Supplied information below:

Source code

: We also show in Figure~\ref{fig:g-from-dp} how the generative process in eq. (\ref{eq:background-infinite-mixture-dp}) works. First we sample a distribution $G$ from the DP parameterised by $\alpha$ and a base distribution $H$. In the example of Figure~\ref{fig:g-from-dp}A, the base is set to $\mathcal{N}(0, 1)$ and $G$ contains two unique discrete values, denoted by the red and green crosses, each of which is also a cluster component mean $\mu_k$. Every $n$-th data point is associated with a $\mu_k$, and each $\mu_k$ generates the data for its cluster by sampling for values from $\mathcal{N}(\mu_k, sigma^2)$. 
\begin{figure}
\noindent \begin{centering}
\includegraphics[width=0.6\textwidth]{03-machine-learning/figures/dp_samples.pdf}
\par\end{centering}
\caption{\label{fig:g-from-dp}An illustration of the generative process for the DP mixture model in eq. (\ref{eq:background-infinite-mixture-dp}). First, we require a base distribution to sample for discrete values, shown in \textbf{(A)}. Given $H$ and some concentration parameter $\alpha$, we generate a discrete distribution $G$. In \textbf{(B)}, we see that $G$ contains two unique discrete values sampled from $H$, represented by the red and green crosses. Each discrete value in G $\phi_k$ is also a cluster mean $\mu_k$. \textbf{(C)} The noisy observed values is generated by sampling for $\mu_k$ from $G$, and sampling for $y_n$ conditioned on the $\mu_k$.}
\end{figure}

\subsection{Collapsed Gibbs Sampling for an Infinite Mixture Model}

End of Supplied information.

Only the lines from the one containing "We also show" through the end of the entries above belong in the answer; repeat them exactly.

Task response:
: We also show in Figure~\ref{fig:g-from-dp} how the generative process in eq. (\ref{eq:background-infinite-mixture-dp}) works. First we sample a distribution $G$ from the DP parameterised by $\alpha$ and a base distribution $H$. In the example of Figure~\ref{fig:g-from-dp}A, the base is set to $\mathcal{N}(0, 1)$ and $G$ contains two unique discrete values, denoted by the red and green crosses, each of which is also a cluster component mean $\mu_k$. Every $n$-th data point is associated with a $\mu_k$, and each $\mu_k$ generates the data for its cluster by sampling for values from $\mathcal{N}(\mu_k, sigma^2)$. 
\begin{figure}
\noindent \begin{centering}
\includegraphics[width=0.6\textwidth]{03-machine-learning/figures/dp_samples.pdf}
\par\end{centering}
\caption{\label{fig:g-from-dp}An illustration of the generative process for the DP mixture model in eq. (\ref{eq:background-infinite-mixture-dp}). First, we require a base distribution to sample for discrete values, shown in \textbf{(A)}. Given $H$ and some concentration parameter $\alpha$, we generate a discrete distribution $G$. In \textbf{(B)}, we see that $G$ contains two unique discrete values sampled from $H$, represented by the red and green crosses. Each discrete value in G $\phi_k$ is also a cluster mean $\mu_k$. \textbf{(C)} The noisy observed values is generated by sampling for $\mu_k$ from $G$, and sampling for $y_n$ conditioned on the $\mu_k$.}
\end{figure}

\subsection{Collapsed Gibbs Sampling for an Infinite Mixture Model}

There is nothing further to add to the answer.